Adam Simmons ¹ David McDonnell ^1,2* Amy K. O'Sullivan ¹ Julia Carpenter-Conlin ¹ Michelle K. Carty ³ Cory Saucier ³

• ¹ Alkermes Inc, Waltham, Massachusetts, United States
• ² Alkermes Pharma Ireland Limited, Dublin, Ireland
• ³ QualityMetric, LLC, Johnston, RI, United States

Evaluation of the efficacy and safety of investigational pharmacologic treatments for schizophrenia generally involves the use of well-known and validated quantitative measurement scales and clinician assessments. In 2022, the US Food and Drug Administration provided a final guidance to drug developers encouraging the collection of patient experience data related to the burden of disease and burden of treatment. In that guidance, the use of qualitative research methods was recommended as one way in which these data may be obtained.
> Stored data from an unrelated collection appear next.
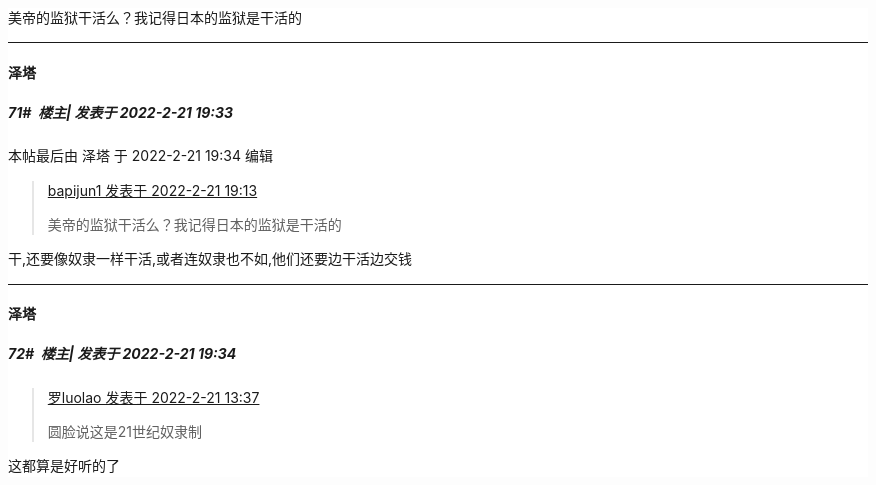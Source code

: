 美帝的监狱干活么？我记得日本的监狱是干活的



*****

####  泽塔  
##### 71#         楼主| 发表于 2022-2-21 19:33

 本帖最后由 泽塔 于 2022-2-21 19:34 编辑 
<blockquote><a href="httphttps://bbs.saraba1st.com/2b/forum.php?mod=redirect&amp;goto=findpost&amp;pid=54781150&amp;ptid=2053703" target="_blank">bapijun1 发表于 2022-2-21 19:13</a>

美帝的监狱干活么？我记得日本的监狱是干活的</blockquote>
干,还要像奴隶一样干活,或者连奴隶也不如,他们还要边干活边交钱

*****

####  泽塔  
##### 72#         楼主| 发表于 2022-2-21 19:34

<blockquote><a href="httphttps://bbs.saraba1st.com/2b/forum.php?mod=redirect&amp;goto=findpost&amp;pid=54776899&amp;ptid=2053703" target="_blank">罗luolao 发表于 2022-2-21 13:37</a>

圆脸说这是21世纪奴隶制</blockquote>
这都算是好听的了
This report describes a novel approach to the integration of qualitative research into an open-label phase 3 clinical trial. In addition, patient perspectives of the symptoms of schizophrenia and their impact, coping mechanisms used to deal with the illness, past treatment experiences, unmet treatment needs, and patient perspectives about the experience of treatment with a study medication that was in development (at the time of the interview) were obtained using the patient's own voice.